- _EXERCISE DETAILS_: Check each line below for "such" and report how many have it, nothing else.
== DATA RECORDS
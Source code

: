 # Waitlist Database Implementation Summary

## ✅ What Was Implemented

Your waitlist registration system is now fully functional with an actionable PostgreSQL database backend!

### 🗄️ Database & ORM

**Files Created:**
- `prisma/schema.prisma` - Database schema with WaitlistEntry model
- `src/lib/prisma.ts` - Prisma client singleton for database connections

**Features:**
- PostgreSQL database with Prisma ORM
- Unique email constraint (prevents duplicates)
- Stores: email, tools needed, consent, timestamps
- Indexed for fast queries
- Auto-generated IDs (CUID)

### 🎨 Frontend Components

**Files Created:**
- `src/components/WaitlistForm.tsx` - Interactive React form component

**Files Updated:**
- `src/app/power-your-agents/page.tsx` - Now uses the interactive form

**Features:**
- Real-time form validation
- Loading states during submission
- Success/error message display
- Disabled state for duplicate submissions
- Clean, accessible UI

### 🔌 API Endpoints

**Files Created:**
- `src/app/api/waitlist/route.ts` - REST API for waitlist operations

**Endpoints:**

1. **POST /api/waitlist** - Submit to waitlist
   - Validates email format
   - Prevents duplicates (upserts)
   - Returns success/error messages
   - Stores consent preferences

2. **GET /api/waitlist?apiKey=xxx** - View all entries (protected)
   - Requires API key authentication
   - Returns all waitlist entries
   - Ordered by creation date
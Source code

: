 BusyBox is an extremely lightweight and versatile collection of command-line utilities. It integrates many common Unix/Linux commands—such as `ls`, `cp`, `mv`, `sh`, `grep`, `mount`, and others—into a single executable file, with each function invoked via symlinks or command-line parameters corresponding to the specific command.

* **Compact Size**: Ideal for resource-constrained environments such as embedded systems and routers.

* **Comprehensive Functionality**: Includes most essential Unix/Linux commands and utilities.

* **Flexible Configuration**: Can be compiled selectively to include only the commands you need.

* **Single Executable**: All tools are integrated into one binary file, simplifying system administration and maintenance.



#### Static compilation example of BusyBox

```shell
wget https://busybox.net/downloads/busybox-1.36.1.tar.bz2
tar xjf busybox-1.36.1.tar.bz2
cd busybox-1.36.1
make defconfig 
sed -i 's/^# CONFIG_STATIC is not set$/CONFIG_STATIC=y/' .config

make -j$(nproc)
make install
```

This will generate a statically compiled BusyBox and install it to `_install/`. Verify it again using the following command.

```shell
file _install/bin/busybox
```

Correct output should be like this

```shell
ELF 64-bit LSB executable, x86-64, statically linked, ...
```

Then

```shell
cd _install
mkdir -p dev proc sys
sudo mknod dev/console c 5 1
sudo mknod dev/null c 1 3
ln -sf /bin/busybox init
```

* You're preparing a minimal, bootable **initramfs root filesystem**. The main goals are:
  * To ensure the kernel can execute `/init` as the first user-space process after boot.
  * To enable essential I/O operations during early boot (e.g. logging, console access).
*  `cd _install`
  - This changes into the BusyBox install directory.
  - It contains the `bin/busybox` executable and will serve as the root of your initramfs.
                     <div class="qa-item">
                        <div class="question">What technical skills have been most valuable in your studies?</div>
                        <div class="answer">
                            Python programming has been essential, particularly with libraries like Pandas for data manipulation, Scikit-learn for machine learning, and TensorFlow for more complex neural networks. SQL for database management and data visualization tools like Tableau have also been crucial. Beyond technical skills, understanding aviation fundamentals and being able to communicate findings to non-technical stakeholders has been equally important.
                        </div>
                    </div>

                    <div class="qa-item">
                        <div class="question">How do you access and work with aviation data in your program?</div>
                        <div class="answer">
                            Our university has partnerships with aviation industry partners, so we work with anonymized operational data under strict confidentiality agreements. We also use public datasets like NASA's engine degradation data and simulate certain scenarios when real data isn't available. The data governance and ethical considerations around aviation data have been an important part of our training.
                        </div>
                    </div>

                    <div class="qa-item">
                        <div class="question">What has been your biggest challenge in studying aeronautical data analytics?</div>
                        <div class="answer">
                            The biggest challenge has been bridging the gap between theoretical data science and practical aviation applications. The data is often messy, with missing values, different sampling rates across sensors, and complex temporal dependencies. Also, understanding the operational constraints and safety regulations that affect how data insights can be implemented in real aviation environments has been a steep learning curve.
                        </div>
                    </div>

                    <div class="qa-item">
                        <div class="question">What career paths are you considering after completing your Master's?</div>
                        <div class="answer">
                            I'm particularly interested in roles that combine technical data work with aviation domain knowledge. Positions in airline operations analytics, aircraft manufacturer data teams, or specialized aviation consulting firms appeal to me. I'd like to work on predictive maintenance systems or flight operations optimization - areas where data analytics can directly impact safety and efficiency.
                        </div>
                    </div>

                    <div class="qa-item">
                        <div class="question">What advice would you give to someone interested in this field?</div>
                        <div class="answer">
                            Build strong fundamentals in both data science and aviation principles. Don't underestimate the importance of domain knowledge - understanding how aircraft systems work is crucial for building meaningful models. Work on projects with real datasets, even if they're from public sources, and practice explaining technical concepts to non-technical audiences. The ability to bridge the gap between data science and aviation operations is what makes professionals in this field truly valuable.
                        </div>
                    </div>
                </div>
====
- _ANSWER BOX_: 2